Entscheidungsstichwort (Thema)

Tariflicher Erschwerniszuschlag für Arbeiten mit Röhrenlötzinn

 

Orientierungssatz

Anspruch auf tariflichen Erschwerniszuschlag für Arbeiten mit Röhrenlötzinn gemäß dem Tarifvertrag für die Arbeiter der Deutschen Bundespost (Bestätigung der Rechtsprechung des Senats vom 23. Juni 1993 - 10 AZR 177/92 - zur Veröffentlichung in der Fachpresse vorgesehen.

 

Verfahrensgang

LAG Rheinland-Pfalz (Entscheidung vom 13.10.1992; Aktenzeichen 3 Sa 396/91)

ArbG Koblenz (Entscheidung vom 11.04.1991; Aktenzeichen 1 Ca 2211/90)

 

Tatbestand

Die Parteien streiten darüber, ob den Klägern für die Durchführung von Lötarbeiten mit 38 % bleihaltigem Röhrenlötzinn ein Erschwerniszuschlag zu zahlen ist.

Die Kläger sind bei der Beklagten als Fernmeldehandwerker beschäftigt und zwar der Kläger zu 1) seit dem 30. August 1979 (Er steht seit dem 1. Januar 1990 im Beamtenverhältnis), der Kläger zu 2) seit dem 24. November 1972, der Kläger zu 3) seit dem 25. Februar 1977 und der Kläger zu 4) seit dem 1. Dezember 1976. Sie sind im Fernmeldeamt M , Dienststelle "Montage für fernmeldetechnische Inneneinrichtungen" (MgF), eingesetzt. Zu ihren Tätigkeiten gehört die Durchführung von Lötarbeiten mit 38 % bleihaltigem Röhrenlötzinn.

Auf die Arbeitsverhältnisse der Kläger findet kraft arbeitsvertraglicher Vereinbarung der Tarifvertrag für die Arbeiter der Deutschen Bundespost (TV-Arb) nebst Anlagen in der jeweils geltenden Fassung Anwendung.

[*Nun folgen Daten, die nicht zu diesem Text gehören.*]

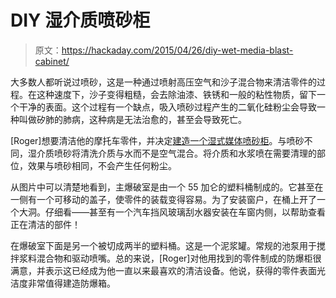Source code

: # DIY 湿介质喷砂柜

> 原文：<https://hackaday.com/2015/04/26/diy-wet-media-blast-cabinet/>

大多数人都听说过喷砂，这是一种通过喷射高压空气和沙子混合物来清洁零件的过程。在这种速度下，沙子变得粗糙，会去除油漆、铁锈和一般的粘性物质，留下一个干净的表面。这个过程有一个缺点，吸入喷砂过程产生的二氧化硅粉尘会导致一种叫做矽肺的肺病，这种病是无法治愈的，甚至会导致死亡。

[Roger]想要清洁他的摩托车零件，并决定[建造一个湿式媒体喷砂柜](http://www.triumphrat.net/members-restoration-and-rebuild-projects/210305-71-t120r-rebuild-12.html#post2382349)。与喷砂不同，湿介质喷砂将清洗介质与水而不是空气混合。将介质和水浆喷在需要清理的部位，效果与喷砂相同，不会产生任何粉尘。

从图片中可以清楚地看到，主爆破室是由一个 55 加仑的塑料桶制成的。它甚至在一侧有一个可移动的盖子，使零件的装载变得容易。为了安装窗户，在桶上开了一个大洞。仔细看——甚至有一个汽车挡风玻璃刮水器安装在车窗内侧，以帮助查看正在清洁的部件！

在爆破室下面是另一个被切成两半的塑料桶。这是一个泥浆罐。常规的池泵用于搅拌浆料混合物和驱动喷嘴。总的来说，[Roger]对他用找到的零件制成的防爆柜很满意，并表示这已经成为他一直以来最喜欢的清洁设备。他说，获得的零件表面光洁度非常值得建造防爆箱。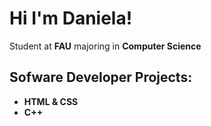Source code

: # Hi I'm Daniela! 
Student at **FAU** majoring in **Computer Science**
## Sofware Developer Projects:
- **HTML & CSS** 
- **C++** 

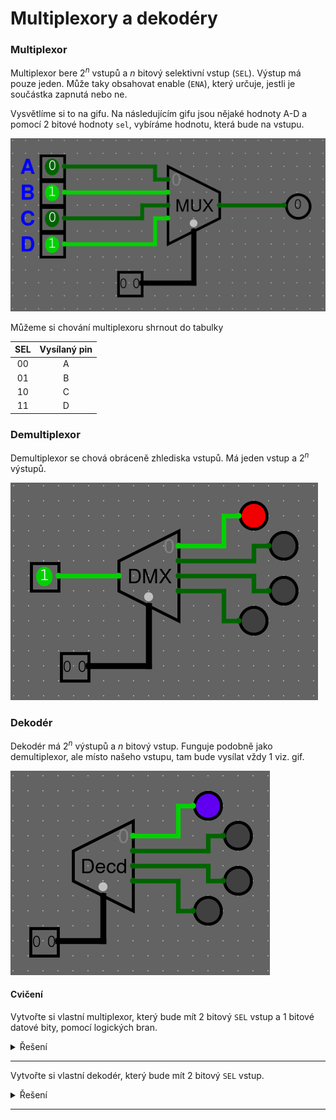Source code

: # Multiplexory a dekodéry

### Multiplexor

Multiplexor bere $2^n$ vstupů a $n$ bitový selektivní vstup (`SEL`). Výstup má pouze jeden. Může taky obsahovat enable (`ENA`), který určuje, jestli je součástka zapnutá nebo ne.

Vysvětlíme si to na gifu. Na následujícím gifu jsou nějaké hodnoty A-D a pomocí 2 bitové hodnoty `sel`, vybíráme hodnotu, která bude na vstupu.

<img src="https://raw.githubusercontent.com/jaywor1/aps/main/obrazky/mux.gif">

Můžeme si chování multiplexoru shrnout do tabulky

| SEL | Vysílaný pin |
|:---:|:------------:|
| 00 | A |
| 01 | B |
| 10 | C |
| 11 | D |

### Demultiplexor

Demultiplexor se chová obráceně zhlediska vstupů. Má jeden vstup a $2^n$ výstupů.

<img src="https://raw.githubusercontent.com/jaywor1/aps/main/obrazky/dmx.gif">


### Dekodér

Dekodér má $2^n$ výstupů a $n$ bitový vstup. Funguje podobně jako demultiplexor, ale místo našeho vstupu, tam bude vysílat vždy $1$ viz. gif.

<img src="https://raw.githubusercontent.com/jaywor1/aps/main/obrazky/decd.gif">


#### Cvičení

Vytvořte si vlastní multiplexor, který bude mít 2 bitový `SEL` vstup a 1 bitové datové bity, pomocí logických bran.

<details>
  <summary>Řešení</summary>
<img src="https://raw.githubusercontent.com/jaywor1/aps/main/obrazky/mux2b.png">
</details>

---

Vytvořte si vlastní dekodér, který bude mít 2 bitový `SEL` vstup.

<details>
  <summary>Řešení</summary>
<img src="https://raw.githubusercontent.com/jaywor1/aps/main/obrazky/decd2b.png">
</details>

---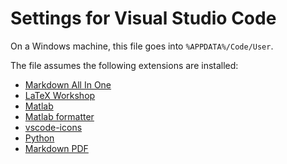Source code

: # Settings for Visual Studio Code

On a Windows machine, this file goes into `%APPDATA%/Code/User`.

The file assumes the following extensions are installed:
- [Markdown All In One](https://marketplace.visualstudio.com/items?itemName=yzhang.markdown-all-in-one)
- [LaTeX Workshop](https://marketplace.visualstudio.com/items?itemName=James-Yu.latex-workshop)
- [Matlab](https://marketplace.visualstudio.com/items?itemName=Gimly81.matlab)
- [Matlab formatter](https://marketplace.visualstudio.com/items?itemName=AffenWiesel.matlab-formatter)
- [vscode-icons](https://marketplace.visualstudio.com/items?itemName=robertohuertasm.vscode-icons)
- [Python](https://marketplace.visualstudio.com/items?itemName=ms-python.python)
- [Markdown PDF](https://marketplace.visualstudio.com/items?itemName=yzane.markdown-pdf)
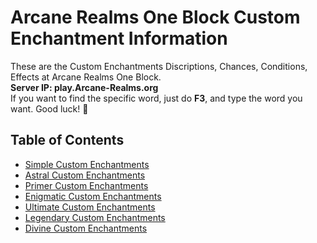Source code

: # Arcane Realms One Block Custom Enchantment Information
These are the Custom Enchantments Discriptions, Chances, Conditions, Effects at Arcane Realms One Block.            
**Server IP: play.Arcane-Realms.org**                          
If you want to find the specific word, just do **F3**, and type the word you want. Good luck! 🙂

## Table of Contents 
- [Simple Custom Enchantments](#simple-custom-enchantments)
- [Astral Custom Enchantments](#astral-custom-enchantments)
- [Primer Custom Enchantments](#primer-custom-enchantments)
- [Enigmatic Custom Enchantments](#enigmatic-custom-enchantments)
- [Ultimate Custom Enchantments](#ultimate-custom-enchantments)
- [Legendary Custom Enchantments](#legendary-custom-enchantments)
- [Divine Custom Enchantments](#divine-custom-enchantments)
 

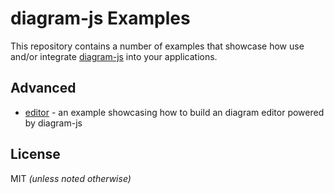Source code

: # diagram-js Examples

This repository contains a number of examples that showcase how use and/or integrate [diagram-js](https://github.com/bpmn-io/diagram-js) into your applications.


## Advanced

* [editor](./editor) - an example showcasing how to build an diagram editor powered by diagram-js


## License

MIT _(unless noted otherwise)_
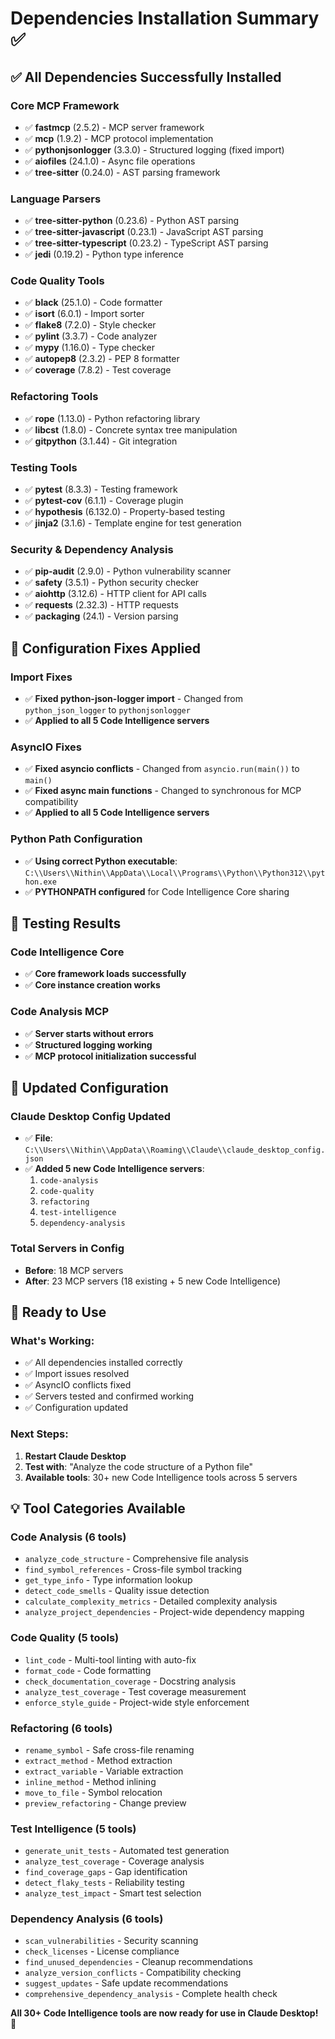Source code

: # Dependencies Installation Summary ✅

## ✅ All Dependencies Successfully Installed

### **Core MCP Framework**
- ✅ **fastmcp** (2.5.2) - MCP server framework
- ✅ **mcp** (1.9.2) - MCP protocol implementation  
- ✅ **pythonjsonlogger** (3.3.0) - Structured logging (fixed import)
- ✅ **aiofiles** (24.1.0) - Async file operations
- ✅ **tree-sitter** (0.24.0) - AST parsing framework

### **Language Parsers**
- ✅ **tree-sitter-python** (0.23.6) - Python AST parsing
- ✅ **tree-sitter-javascript** (0.23.1) - JavaScript AST parsing  
- ✅ **tree-sitter-typescript** (0.23.2) - TypeScript AST parsing
- ✅ **jedi** (0.19.2) - Python type inference

### **Code Quality Tools**
- ✅ **black** (25.1.0) - Code formatter
- ✅ **isort** (6.0.1) - Import sorter
- ✅ **flake8** (7.2.0) - Style checker
- ✅ **pylint** (3.3.7) - Code analyzer
- ✅ **mypy** (1.16.0) - Type checker
- ✅ **autopep8** (2.3.2) - PEP 8 formatter
- ✅ **coverage** (7.8.2) - Test coverage

### **Refactoring Tools**
- ✅ **rope** (1.13.0) - Python refactoring library
- ✅ **libcst** (1.8.0) - Concrete syntax tree manipulation
- ✅ **gitpython** (3.1.44) - Git integration

### **Testing Tools**
- ✅ **pytest** (8.3.3) - Testing framework
- ✅ **pytest-cov** (6.1.1) - Coverage plugin
- ✅ **hypothesis** (6.132.0) - Property-based testing
- ✅ **jinja2** (3.1.6) - Template engine for test generation

### **Security & Dependency Analysis**
- ✅ **pip-audit** (2.9.0) - Python vulnerability scanner
- ✅ **safety** (3.5.1) - Python security checker
- ✅ **aiohttp** (3.12.6) - HTTP client for API calls
- ✅ **requests** (2.32.3) - HTTP requests
- ✅ **packaging** (24.1) - Version parsing

## 🔧 Configuration Fixes Applied

### **Import Fixes**
- ✅ **Fixed python-json-logger import** - Changed from `python_json_logger` to `pythonjsonlogger`
- ✅ **Applied to all 5 Code Intelligence servers**

### **AsyncIO Fixes**  
- ✅ **Fixed asyncio conflicts** - Changed from `asyncio.run(main())` to `main()`
- ✅ **Fixed async main functions** - Changed to synchronous for MCP compatibility
- ✅ **Applied to all 5 Code Intelligence servers**

### **Python Path Configuration**
- ✅ **Using correct Python executable**: `C:\\Users\\Nithin\\AppData\\Local\\Programs\\Python\\Python312\\python.exe`
- ✅ **PYTHONPATH configured** for Code Intelligence Core sharing

## 🧪 Testing Results

### **Code Intelligence Core**
- ✅ **Core framework loads successfully**
- ✅ **Core instance creation works**

### **Code Analysis MCP**
- ✅ **Server starts without errors**
- ✅ **Structured logging working**
- ✅ **MCP protocol initialization successful**

## 📁 Updated Configuration

### **Claude Desktop Config Updated**
- ✅ **File**: `C:\\Users\\Nithin\\AppData\\Roaming\\Claude\\claude_desktop_config.json`
- ✅ **Added 5 new Code Intelligence servers**:
  1. `code-analysis`
  2. `code-quality`  
  3. `refactoring`
  4. `test-intelligence`
  5. `dependency-analysis`

### **Total Servers in Config**
- **Before**: 18 MCP servers
- **After**: 23 MCP servers (18 existing + 5 new Code Intelligence)

## 🚀 Ready to Use

### **What's Working**:
- ✅ All dependencies installed correctly
- ✅ Import issues resolved
- ✅ AsyncIO conflicts fixed
- ✅ Servers tested and confirmed working
- ✅ Configuration updated

### **Next Steps**:
1. **Restart Claude Desktop**
2. **Test with**: "Analyze the code structure of a Python file"
3. **Available tools**: 30+ new Code Intelligence tools across 5 servers

## 💡 Tool Categories Available

### **Code Analysis (6 tools)**
- `analyze_code_structure` - Comprehensive file analysis
- `find_symbol_references` - Cross-file symbol tracking
- `get_type_info` - Type information lookup
- `detect_code_smells` - Quality issue detection
- `calculate_complexity_metrics` - Detailed complexity analysis
- `analyze_project_dependencies` - Project-wide dependency mapping

### **Code Quality (5 tools)**
- `lint_code` - Multi-tool linting with auto-fix
- `format_code` - Code formatting
- `check_documentation_coverage` - Docstring analysis
- `analyze_test_coverage` - Test coverage measurement
- `enforce_style_guide` - Project-wide style enforcement

### **Refactoring (6 tools)**
- `rename_symbol` - Safe cross-file renaming
- `extract_method` - Method extraction
- `extract_variable` - Variable extraction
- `inline_method` - Method inlining
- `move_to_file` - Symbol relocation
- `preview_refactoring` - Change preview

### **Test Intelligence (5 tools)**
- `generate_unit_tests` - Automated test generation
- `analyze_test_coverage` - Coverage analysis
- `find_coverage_gaps` - Gap identification
- `detect_flaky_tests` - Reliability testing
- `analyze_test_impact` - Smart test selection

### **Dependency Analysis (6 tools)**
- `scan_vulnerabilities` - Security scanning
- `check_licenses` - License compliance
- `find_unused_dependencies` - Cleanup recommendations
- `analyze_version_conflicts` - Compatibility checking
- `suggest_updates` - Safe update recommendations
- `comprehensive_dependency_analysis` - Complete health check

**All 30+ Code Intelligence tools are now ready for use in Claude Desktop!** 🎉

In § 10 TV-Arb wird neben allgemeinen Grundsätzen der Entlohnung die Gewährung von Zulagen und Zuschlägen geregelt. Die einschlägigen Absätze in der bis einschließlich 31. Dezember 1987 gültigen Fassung lauteten wie folgt:

"§ 10 II Lohnbildung

Abs. 7: Für besonders schmutzige oder gesund- heitsgefährdende Arbeiten sowie für Arbeiten, die unter erschwerten Bedingungen zu verrichten sind, werden nach den Bestimmungen der Anlage 4 Er- schwerniszuschläge gezahlt.

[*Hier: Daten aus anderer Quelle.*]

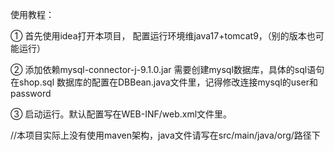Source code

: 使用教程：

①
首先使用idea打开本项目，
配置运行环境维java17+tomcat9，（别的版本也可能运行）

②
添加依赖mysql-connector-j-9.1.0.jar
需要创建mysql数据库，具体的sql语句在shop.sql
数据库的配置在DBBean.java文件里，记得修改连接mysql的user和password

③
启动运行。默认配置写在WEB-INF/web.xml文件里。


//本项目实际上没有使用maven架构，java文件请写在src/main/java/org/路径下
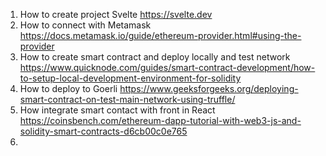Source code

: 1. How to create project Svelte
https://svelte.dev
2. How to connect with Metamask 
https://docs.metamask.io/guide/ethereum-provider.html#using-the-provider
3. How to create smart contract and deploy locally and test network
https://www.quicknode.com/guides/smart-contract-development/how-to-setup-local-development-environment-for-solidity
4. How to deploy to Goerli
https://www.geeksforgeeks.org/deploying-smart-contract-on-test-main-network-using-truffle/
5. How integrate smart contact with front in React 
https://coinsbench.com/ethereum-dapp-tutorial-with-web3-js-and-solidity-smart-contracts-d6cb00c0e765
6. 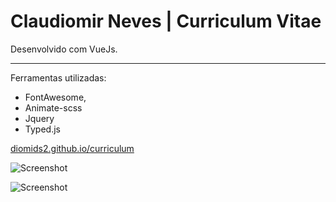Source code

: # Claudiomir Neves | Curriculum Vitae

Desenvolvido com VueJs.
<hr>

Ferramentas utilizadas:
* FontAwesome,
* Animate-scss
* Jquery
* Typed.js

[diomids2.github.io/curriculum](https://diomids2.github.io/curriculum)

![Screenshot](__screenshots/curriculum.gif?raw=true "Curriculum")

![Screenshot](__screenshots/curriculum-mobile.gif?raw=true "Curriculum")



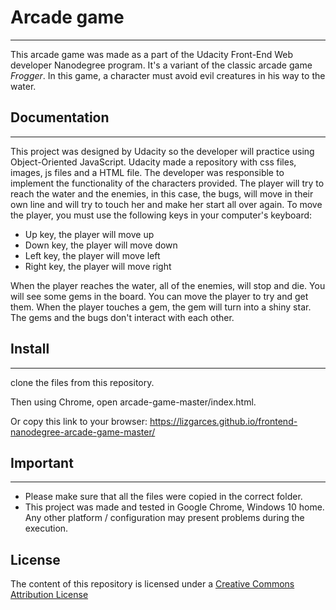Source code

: # Arcade game
___

This arcade game was made as a part of the Udacity Front-End Web developer Nanodegree program.
It's a variant of the classic arcade game _Frogger_. In this game, a character must avoid evil creatures in his way to the water.

## Documentation
___
This project was designed by Udacity so the developer will practice using Object-Oriented JavaScript. Udacity made a repository with css files, images, js files and a HTML file. The developer was responsible to implement the functionality of the characters provided.
The player will try to reach the water and the enemies, in this case, the bugs, will move in their own line and will try to touch her and make her start all over again.
To move the player, you must use the following keys in your computer's keyboard:
- Up key, the player will move up
- Down key, the player will move down
- Left key, the player will move left
- Right key, the player will move right

When the player reaches the water, all of the enemies, will stop and die.
You will see some gems in the board. You can move the player to try and get them. When the player touches a gem, the gem will turn into a shiny star.
The gems and the bugs don't interact with each other.
## Install
___

clone the files from this repository.

Then using Chrome, open arcade-game-master/index.html.

Or copy this link to your browser:
https://lizgarces.github.io/frontend-nanodegree-arcade-game-master/

## Important
___
- Please make sure that all the files were copied in the correct folder.
- This project was made and tested in Google Chrome, Windows 10 home. Any other platform / configuration may present problems during the execution.
## License
The content of this repository is licensed under a [Creative Commons Attribution License](https://creativecommons.org/licenses/by/3.0/us/)
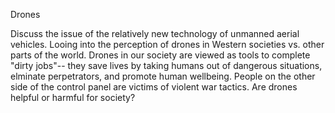Drones

Discuss the issue of the relatively new technology of unmanned aerial vehicles. Looing into the perception of drones in Western societies vs. other parts of the world. Drones in our society are viewed as tools to complete "dirty jobs"-- they save lives by taking humans out of dangerous situations, elminate perpetrators, and promote human wellbeing. People on the other side of the control panel are victims of violent war tactics. Are drones helpful or harmful for society?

Abs. 8: Die Berechnung der Erschwerniszuschläge und des Zeitlohnzuschlages nach § 14 Abs. 6 richtet sich nach der "Bemessungsgrundlage". Ihre Höhe ist aus der Anlage 3 ersichtlich."

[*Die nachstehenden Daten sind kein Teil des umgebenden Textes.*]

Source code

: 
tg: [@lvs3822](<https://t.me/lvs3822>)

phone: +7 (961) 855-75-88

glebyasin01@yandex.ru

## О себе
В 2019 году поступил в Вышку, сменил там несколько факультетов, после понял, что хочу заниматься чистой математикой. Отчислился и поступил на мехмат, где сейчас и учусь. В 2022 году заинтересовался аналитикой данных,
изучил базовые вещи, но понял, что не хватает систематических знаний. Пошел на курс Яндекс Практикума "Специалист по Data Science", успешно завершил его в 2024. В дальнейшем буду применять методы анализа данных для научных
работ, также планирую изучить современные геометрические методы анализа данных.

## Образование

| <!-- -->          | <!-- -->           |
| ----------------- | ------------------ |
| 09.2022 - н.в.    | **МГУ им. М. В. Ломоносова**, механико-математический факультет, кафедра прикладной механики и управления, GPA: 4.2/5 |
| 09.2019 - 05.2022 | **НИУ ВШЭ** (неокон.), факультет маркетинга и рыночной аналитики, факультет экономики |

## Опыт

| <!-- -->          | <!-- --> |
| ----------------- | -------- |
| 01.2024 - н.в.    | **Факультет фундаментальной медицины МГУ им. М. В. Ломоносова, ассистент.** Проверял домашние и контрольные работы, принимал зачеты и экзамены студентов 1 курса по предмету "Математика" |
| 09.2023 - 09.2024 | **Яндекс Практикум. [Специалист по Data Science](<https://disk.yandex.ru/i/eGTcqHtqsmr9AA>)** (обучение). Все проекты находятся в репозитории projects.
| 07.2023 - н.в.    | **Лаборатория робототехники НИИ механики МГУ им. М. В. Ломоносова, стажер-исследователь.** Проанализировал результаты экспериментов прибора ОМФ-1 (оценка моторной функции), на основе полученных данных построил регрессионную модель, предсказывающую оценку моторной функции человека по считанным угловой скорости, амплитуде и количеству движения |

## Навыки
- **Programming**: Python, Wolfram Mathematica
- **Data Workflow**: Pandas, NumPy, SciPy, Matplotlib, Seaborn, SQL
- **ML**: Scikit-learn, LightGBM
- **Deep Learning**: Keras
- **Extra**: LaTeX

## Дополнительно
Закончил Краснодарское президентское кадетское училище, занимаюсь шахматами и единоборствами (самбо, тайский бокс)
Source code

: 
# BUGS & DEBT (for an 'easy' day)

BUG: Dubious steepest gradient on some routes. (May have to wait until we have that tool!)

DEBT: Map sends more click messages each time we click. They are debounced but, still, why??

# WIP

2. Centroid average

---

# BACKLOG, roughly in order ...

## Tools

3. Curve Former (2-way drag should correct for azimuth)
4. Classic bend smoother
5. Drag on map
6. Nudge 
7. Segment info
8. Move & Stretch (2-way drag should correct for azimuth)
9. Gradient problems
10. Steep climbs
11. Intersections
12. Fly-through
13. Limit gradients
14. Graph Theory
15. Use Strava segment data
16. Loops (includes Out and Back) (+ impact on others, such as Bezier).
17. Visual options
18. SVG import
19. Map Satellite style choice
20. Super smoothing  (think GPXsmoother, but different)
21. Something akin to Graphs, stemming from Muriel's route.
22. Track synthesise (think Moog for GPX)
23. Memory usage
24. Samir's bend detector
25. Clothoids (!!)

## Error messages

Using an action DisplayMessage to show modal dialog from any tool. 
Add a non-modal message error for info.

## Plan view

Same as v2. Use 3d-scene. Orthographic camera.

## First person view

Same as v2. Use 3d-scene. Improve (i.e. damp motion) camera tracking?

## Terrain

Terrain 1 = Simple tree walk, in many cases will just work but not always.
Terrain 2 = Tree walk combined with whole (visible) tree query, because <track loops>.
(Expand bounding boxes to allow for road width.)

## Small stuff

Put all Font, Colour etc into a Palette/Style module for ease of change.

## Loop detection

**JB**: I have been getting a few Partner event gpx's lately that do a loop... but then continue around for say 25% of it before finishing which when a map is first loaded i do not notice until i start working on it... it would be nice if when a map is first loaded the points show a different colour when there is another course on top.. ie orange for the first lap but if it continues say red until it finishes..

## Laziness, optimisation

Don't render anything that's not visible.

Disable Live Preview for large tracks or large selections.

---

Seit 1. Januar 1988 sind die Absätze 7 und 8 durch folgende Regelungen ersetzt:

"§ 10 III Zulagen und Zuschläge

Für neben dem Monatslohn zu zahlende und in Monatsbeträgen festgelegte Zulagen und Zuschläge gelten Abschnitt I Abs. 8 und 9 und Abschnitt II entsprechend."

In Anlage 4 sind die Bestimmungen über die Gewährung eines Erschwerniszuschlages enthalten. Unter "II. Erschwerniszuschlag für sonstige Arbeitserschwernisse" heißt es dort:

"Abs. 1: Arbeiter, die an einem Tag eine oder mehrere der in nachstehendem Abs. 7 aufgeführten Arbeiten verrichten, erhalten einen Erschwerniszuschlag für den Tag. ...

Abs. 2: Der Erschwerniszuschlag beträgt

a) 40 v.H. der Bemessungsgrundlage, wenn zuschlagsberechtigende Arbeiten insgesamt bis zu vier Stunden,

b) 75 v.H. der Bemessungsgrundlage, wenn zuschlagsberechtigende Arbeiten insgesamt mehr als vier Stunden am Tag verrichtet werden.

...

Abs. 4: Der Erschwerniszuschlag nach Abs. 2 bzw. Abs. 3 wird nicht gewährt, wenn die nach Abs. 2 bzw. Abs. 3 zu dem Zuschlag berechtigenden Arbeiten weniger als 10 Minuten am Tag verrichtet werden.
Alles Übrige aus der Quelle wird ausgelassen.